The task >>
Set the data down again, word for word, as it appears below.

Supplied data >>
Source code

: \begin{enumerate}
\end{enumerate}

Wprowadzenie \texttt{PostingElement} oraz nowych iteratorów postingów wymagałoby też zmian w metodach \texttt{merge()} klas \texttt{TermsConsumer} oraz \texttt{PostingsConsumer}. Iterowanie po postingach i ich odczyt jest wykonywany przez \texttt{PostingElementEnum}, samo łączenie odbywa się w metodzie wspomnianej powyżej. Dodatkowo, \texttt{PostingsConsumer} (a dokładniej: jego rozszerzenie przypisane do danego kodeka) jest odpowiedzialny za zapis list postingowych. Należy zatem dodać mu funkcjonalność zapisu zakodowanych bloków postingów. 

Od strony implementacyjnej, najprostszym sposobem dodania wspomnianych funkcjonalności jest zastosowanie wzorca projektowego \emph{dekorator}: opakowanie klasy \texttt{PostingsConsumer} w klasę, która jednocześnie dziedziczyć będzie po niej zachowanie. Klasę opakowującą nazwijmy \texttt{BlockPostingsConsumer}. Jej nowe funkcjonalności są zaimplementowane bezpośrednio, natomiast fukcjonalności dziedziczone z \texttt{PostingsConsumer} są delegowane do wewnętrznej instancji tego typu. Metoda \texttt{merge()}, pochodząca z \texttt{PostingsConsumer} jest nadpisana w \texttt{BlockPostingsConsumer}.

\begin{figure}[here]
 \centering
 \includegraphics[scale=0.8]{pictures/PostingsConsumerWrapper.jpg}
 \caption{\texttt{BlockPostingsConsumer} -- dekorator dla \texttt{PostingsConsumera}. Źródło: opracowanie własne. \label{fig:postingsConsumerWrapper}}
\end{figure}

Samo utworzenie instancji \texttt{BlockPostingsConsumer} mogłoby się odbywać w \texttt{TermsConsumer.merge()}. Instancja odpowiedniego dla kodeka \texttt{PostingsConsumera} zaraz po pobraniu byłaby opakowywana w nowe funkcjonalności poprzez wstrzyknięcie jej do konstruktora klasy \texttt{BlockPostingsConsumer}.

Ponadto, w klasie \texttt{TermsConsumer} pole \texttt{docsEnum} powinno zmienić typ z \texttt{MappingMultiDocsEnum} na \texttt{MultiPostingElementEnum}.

Task response >>
Source code

: \begin{enumerate}
\end{enumerate}

Wprowadzenie \texttt{PostingElement} oraz nowych iteratorów postingów wymagałoby też zmian w metodach \texttt{merge()} klas \texttt{TermsConsumer} oraz \texttt{PostingsConsumer}. Iterowanie po postingach i ich odczyt jest wykonywany przez \texttt{PostingElementEnum}, samo łączenie odbywa się w metodzie wspomnianej powyżej. Dodatkowo, \texttt{PostingsConsumer} (a dokładniej: jego rozszerzenie przypisane do danego kodeka) jest odpowiedzialny za zapis list postingowych. Należy zatem dodać mu funkcjonalność zapisu zakodowanych bloków postingów. 

Od strony implementacyjnej, najprostszym sposobem dodania wspomnianych funkcjonalności jest zastosowanie wzorca projektowego \emph{dekorator}: opakowanie klasy \texttt{PostingsConsumer} w klasę, która jednocześnie dziedziczyć będzie po niej zachowanie. Klasę opakowującą nazwijmy \texttt{BlockPostingsConsumer}. Jej nowe funkcjonalności są zaimplementowane bezpośrednio, natomiast fukcjonalności dziedziczone z \texttt{PostingsConsumer} są delegowane do wewnętrznej instancji tego typu. Metoda \texttt{merge()}, pochodząca z \texttt{PostingsConsumer} jest nadpisana w \texttt{BlockPostingsConsumer}.

\begin{figure}[here]
 \centering
 \includegraphics[scale=0.8]{pictures/PostingsConsumerWrapper.jpg}
 \caption{\texttt{BlockPostingsConsumer} -- dekorator dla \texttt{PostingsConsumera}. Źródło: opracowanie własne. \label{fig:postingsConsumerWrapper}}
\end{figure}

Samo utworzenie instancji \texttt{BlockPostingsConsumer} mogłoby się odbywać w \texttt{TermsConsumer.merge()}. Instancja odpowiedniego dla kodeka \texttt{PostingsConsumera} zaraz po pobraniu byłaby opakowywana w nowe funkcjonalności poprzez wstrzyknięcie jej do konstruktora klasy \texttt{BlockPostingsConsumer}.

Ponadto, w klasie \texttt{TermsConsumer} pole \texttt{docsEnum} powinno zmienić typ z \texttt{MappingMultiDocsEnum} na \texttt{MultiPostingElementEnum}.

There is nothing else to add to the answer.